Miles of Letters; Years of Love

Rabbi Frederick Wenger (l.) and Rochelle Wenger, holding their ketubah from 1973, at the wedding of their daughter, Miriam, to Daniel Landis, in 2010. (Photo by Amy Little Photography)

In the photo above, my artistic life is graphically bookmarked.  On the left is Rabbi Fred Wenger with his lovely bride, Rochelle.  At the age of 17, I made the ketubah for their wedding (which they are holding).  It was Fred’s idea:  he’s the kind of guy who recognizes a spark of potential in a person and nags them until they blossom.
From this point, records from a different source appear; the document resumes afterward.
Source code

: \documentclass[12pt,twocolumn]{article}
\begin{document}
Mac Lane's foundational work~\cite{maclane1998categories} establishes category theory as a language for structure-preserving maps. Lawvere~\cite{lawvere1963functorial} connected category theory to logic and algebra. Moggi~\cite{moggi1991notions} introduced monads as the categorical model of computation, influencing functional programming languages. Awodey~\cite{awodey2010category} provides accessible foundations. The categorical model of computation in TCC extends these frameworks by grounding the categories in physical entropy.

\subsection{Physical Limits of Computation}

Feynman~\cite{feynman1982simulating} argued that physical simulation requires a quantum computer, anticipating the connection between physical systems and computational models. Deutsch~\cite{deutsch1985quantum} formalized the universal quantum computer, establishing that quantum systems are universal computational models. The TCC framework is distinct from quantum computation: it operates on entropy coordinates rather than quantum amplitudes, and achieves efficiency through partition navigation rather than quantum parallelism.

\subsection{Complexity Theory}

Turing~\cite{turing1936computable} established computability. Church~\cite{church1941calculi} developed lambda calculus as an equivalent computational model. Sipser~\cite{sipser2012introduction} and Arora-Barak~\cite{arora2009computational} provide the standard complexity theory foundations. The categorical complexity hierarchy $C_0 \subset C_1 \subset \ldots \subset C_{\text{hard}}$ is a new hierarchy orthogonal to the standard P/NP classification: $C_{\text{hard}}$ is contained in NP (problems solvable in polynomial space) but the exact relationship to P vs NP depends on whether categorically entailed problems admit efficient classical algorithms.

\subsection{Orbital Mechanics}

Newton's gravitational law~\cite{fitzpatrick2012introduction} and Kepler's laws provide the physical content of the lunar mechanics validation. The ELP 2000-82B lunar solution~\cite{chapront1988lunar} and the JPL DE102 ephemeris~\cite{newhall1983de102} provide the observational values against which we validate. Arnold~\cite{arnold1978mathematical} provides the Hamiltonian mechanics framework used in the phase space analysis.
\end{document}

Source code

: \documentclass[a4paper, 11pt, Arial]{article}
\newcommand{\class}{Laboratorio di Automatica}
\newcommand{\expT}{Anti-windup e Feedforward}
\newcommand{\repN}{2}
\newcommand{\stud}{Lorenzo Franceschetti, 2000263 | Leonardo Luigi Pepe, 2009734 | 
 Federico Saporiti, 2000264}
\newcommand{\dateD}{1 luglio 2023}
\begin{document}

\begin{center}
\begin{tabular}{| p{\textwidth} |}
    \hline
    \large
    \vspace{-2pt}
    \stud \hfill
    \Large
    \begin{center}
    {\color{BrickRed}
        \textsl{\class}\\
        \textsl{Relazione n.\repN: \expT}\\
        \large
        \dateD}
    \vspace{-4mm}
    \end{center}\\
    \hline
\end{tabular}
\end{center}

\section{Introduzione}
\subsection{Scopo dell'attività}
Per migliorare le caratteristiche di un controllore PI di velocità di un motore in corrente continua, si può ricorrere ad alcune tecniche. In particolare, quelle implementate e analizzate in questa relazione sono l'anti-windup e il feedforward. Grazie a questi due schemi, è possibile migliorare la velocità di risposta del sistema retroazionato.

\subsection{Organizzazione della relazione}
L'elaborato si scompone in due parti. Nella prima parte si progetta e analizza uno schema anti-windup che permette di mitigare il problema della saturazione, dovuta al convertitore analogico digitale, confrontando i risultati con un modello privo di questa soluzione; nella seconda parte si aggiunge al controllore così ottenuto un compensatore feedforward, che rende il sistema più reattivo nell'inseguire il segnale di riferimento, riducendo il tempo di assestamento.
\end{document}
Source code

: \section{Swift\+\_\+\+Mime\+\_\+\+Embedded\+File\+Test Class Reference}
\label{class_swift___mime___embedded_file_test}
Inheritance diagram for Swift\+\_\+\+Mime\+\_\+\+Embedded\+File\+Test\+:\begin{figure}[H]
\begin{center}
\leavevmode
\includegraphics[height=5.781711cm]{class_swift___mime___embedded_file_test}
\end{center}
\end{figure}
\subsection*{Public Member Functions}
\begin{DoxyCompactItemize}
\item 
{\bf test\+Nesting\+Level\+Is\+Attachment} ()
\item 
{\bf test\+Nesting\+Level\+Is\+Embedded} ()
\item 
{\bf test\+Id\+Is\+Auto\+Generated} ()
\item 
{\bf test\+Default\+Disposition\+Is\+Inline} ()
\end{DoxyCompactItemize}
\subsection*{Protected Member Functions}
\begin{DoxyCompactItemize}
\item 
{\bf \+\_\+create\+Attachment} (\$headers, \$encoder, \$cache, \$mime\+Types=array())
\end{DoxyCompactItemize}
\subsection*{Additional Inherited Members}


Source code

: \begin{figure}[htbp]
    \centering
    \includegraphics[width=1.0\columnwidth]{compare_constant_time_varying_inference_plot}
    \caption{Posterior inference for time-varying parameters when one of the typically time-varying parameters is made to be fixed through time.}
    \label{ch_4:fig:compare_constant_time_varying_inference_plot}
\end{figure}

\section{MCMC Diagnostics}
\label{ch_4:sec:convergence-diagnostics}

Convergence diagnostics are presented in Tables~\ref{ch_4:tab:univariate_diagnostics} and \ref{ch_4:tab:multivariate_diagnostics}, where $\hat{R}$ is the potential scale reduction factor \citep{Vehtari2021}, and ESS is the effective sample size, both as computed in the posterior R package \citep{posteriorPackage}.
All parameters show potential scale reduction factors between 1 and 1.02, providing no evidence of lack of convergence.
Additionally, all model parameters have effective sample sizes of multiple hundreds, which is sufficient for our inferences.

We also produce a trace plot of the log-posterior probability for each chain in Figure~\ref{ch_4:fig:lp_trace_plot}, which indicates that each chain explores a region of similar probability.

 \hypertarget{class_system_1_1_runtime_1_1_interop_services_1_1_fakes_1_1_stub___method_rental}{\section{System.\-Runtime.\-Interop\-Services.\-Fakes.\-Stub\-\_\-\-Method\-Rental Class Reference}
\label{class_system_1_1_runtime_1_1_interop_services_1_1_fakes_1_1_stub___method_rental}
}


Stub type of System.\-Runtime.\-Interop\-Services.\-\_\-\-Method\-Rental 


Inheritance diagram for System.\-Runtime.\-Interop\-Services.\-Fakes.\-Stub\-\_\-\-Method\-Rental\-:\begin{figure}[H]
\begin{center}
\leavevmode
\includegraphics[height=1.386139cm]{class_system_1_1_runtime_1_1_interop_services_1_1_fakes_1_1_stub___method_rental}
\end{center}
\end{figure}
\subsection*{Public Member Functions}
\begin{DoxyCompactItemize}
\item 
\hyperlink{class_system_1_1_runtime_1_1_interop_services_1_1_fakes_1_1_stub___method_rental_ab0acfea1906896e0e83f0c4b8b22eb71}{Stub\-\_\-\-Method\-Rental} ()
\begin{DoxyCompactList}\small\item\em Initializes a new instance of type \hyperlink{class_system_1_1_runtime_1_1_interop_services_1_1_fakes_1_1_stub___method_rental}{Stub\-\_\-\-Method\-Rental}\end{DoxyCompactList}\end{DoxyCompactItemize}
It came about because I was an arty kid, and I mentioned to Fred that I had discovered a Jewish folk art I hadn’t seen before:  the decorative ketubah.  Fred’s response was, “You know, I’m getting married this summer.  Why don’t you make my ketubah?”  To which I answered in typical teenage fashion, “I don’t know how.  It’s too hard.  I wouldn’t know where to begin.”  Fred coached me.  He knew that I had enough Hebrew and artistic background to pull it off, and to say he lit a fire in me is an under-statement.
The last time I saw Fred and Rochelle in person was sometime in the 80’s, when they were still living in the Chicago area.  They later moved to Salt Lake City, Utah, where Fred was the rabbi at Cong. Kol Ami until he recently retired.  They raised their two children, Haim and Miriam, and when Miriam announced her engagement, they called me to say that they wanted to commission me to make her ketubah as their wedding gift to her.  I told them that they’d have to come up with something else to give Miriam and her fiance, Daniel, because this one’s on me.
The amazing thing is:  Miriam and Daniel have my first second-generation ketubah, and their parents have the first one I ever made.  It was truly beshert (destined):  I had another couple in line to be the first second-generation couple, but they changed their mind.  The universe intended for this milestone to be in the hands of the Wenger-Landis family.
Perhaps it seems grandiose to say that the universe put it’s big hand into this little arrangement.  But, when I look at the photo: at the primitive, shaky, faded work done by a kid who didn’t know about archival materials, yet expressed the exuberance of discovery; contrasted with a ketubah that reflects my life’s work (so far) of making ketubot, it moves me.  What also moves me is seeing the faces of my dear friends, who were shy, coltish, crazy-in-love kids when I made their ketubah in 1973, and how well life has turned out for them.  They are beloved in their community, have years of good works that have helped many, and have raised two wonderful and successful adult children– now they have Daniel in the family, too!
We move through our lives, as my dad says when I ask him how he’s doing:  “Just plodding along.”  We seldom get the opportunity to take stock of where we came from, and where we’ve arrived.  This photo does that for me.  I feel very blessed to have met Fred and Rochelle, and for the tremendous impact Fred made in my life by simply saying, “Why don’t you make my ketubah?”  It reminds me that we all can have this impact, if we pay attention, and put our energies towards positive things, for ourselves and in encouraging others.  Being a free-lance artist isn’t an easy life; it is constantly challenging and frustrating at times, but this is more than offset by the joy I experience in making ketubot as a collaborative art form.